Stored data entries
========

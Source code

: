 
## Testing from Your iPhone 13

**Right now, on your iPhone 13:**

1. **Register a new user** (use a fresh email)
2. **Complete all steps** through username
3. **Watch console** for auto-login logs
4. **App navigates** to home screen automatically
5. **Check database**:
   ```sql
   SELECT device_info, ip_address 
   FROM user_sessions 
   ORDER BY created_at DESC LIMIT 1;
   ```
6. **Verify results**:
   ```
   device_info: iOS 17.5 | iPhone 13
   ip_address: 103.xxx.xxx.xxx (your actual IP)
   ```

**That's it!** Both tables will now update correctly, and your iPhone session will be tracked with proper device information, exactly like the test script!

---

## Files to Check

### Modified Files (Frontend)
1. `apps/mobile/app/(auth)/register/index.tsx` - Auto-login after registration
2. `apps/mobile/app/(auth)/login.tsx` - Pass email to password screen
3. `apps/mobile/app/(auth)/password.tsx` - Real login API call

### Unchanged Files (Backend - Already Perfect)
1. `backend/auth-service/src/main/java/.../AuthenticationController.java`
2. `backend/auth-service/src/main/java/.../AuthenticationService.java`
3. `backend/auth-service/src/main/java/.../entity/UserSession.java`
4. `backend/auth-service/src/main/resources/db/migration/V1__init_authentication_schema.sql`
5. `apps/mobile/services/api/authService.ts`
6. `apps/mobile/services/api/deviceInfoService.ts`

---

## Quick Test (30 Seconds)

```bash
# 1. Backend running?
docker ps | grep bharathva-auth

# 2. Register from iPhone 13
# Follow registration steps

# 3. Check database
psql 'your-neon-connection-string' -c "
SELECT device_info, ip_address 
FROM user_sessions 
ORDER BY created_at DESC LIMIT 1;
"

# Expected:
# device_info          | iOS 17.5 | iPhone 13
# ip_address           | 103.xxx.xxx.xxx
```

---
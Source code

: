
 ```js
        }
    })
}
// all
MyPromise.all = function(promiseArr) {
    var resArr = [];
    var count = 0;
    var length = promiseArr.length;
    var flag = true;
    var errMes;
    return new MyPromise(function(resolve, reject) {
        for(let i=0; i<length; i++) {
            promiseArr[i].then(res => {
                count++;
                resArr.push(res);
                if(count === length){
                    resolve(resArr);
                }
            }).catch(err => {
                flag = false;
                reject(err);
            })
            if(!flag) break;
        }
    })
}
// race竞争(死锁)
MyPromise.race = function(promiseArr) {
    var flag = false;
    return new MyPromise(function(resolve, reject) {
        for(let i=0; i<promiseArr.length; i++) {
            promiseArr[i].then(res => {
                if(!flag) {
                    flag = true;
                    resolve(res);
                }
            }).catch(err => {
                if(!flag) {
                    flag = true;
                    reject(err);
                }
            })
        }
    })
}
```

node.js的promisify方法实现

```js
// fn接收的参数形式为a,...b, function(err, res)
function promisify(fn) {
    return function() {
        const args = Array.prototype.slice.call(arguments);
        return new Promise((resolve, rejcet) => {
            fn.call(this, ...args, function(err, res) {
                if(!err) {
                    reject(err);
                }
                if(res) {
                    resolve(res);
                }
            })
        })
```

========

Task brief. What's needed is an exact copy of every entry.

Response area.
Source code

: 
## Testing from Your iPhone 13

**Right now, on your iPhone 13:**

1. **Register a new user** (use a fresh email)
2. **Complete all steps** through username
3. **Watch console** for auto-login logs
4. **App navigates** to home screen automatically
5. **Check database**:
   ```sql
   SELECT device_info, ip_address 
   FROM user_sessions 
   ORDER BY created_at DESC LIMIT 1;
   ```
6. **Verify results**:
   ```
   device_info: iOS 17.5 | iPhone 13
   ip_address: 103.xxx.xxx.xxx (your actual IP)
   ```

**That's it!** Both tables will now update correctly, and your iPhone session will be tracked with proper device information, exactly like the test script!

---

## Files to Check

### Modified Files (Frontend)
1. `apps/mobile/app/(auth)/register/index.tsx` - Auto-login after registration
2. `apps/mobile/app/(auth)/login.tsx` - Pass email to password screen
3. `apps/mobile/app/(auth)/password.tsx` - Real login API call

### Unchanged Files (Backend - Already Perfect)
1. `backend/auth-service/src/main/java/.../AuthenticationController.java`
2. `backend/auth-service/src/main/java/.../AuthenticationService.java`
3. `backend/auth-service/src/main/java/.../entity/UserSession.java`
4. `backend/auth-service/src/main/resources/db/migration/V1__init_authentication_schema.sql`
5. `apps/mobile/services/api/authService.ts`
6. `apps/mobile/services/api/deviceInfoService.ts`

---

## Quick Test (30 Seconds)

```bash
# 1. Backend running?
docker ps | grep bharathva-auth

# 2. Register from iPhone 13
# Follow registration steps

# 3. Check database
psql 'your-neon-connection-string' -c "
SELECT device_info, ip_address 
FROM user_sessions 
ORDER BY created_at DESC LIMIT 1;
"

# Expected:
# device_info          | iOS 17.5 | iPhone 13
# ip_address           | 103.xxx.xxx.xxx
```

---
Source code

:
 ```js
        }
    })
}
// all
MyPromise.all = function(promiseArr) {
    var resArr = [];
    var count = 0;
    var length = promiseArr.length;
    var flag = true;
    var errMes;
    return new MyPromise(function(resolve, reject) {
        for(let i=0; i<length; i++) {
            promiseArr[i].then(res => {
                count++;
                resArr.push(res);
                if(count === length){
                    resolve(resArr);
                }
            }).catch(err => {
                flag = false;
                reject(err);
            })
            if(!flag) break;
        }
    })
}
// race竞争(死锁)
MyPromise.race = function(promiseArr) {
    var flag = false;
    return new MyPromise(function(resolve, reject) {
        for(let i=0; i<promiseArr.length; i++) {
            promiseArr[i].then(res => {
                if(!flag) {
                    flag = true;
                    resolve(res);
                }
            }).catch(err => {
                if(!flag) {
                    flag = true;
                    reject(err);
                }
            })
        }
    })
}
```

node.js的promisify方法实现

```js
// fn接收的参数形式为a,...b, function(err, res)
function promisify(fn) {
    return function() {
        const args = Array.prototype.slice.call(arguments);
        return new Promise((resolve, rejcet) => {
            fn.call(this, ...args, function(err, res) {
                if(!err) {
                    reject(err);
                }
                if(res) {
                    resolve(res);
                }
            })
        })
```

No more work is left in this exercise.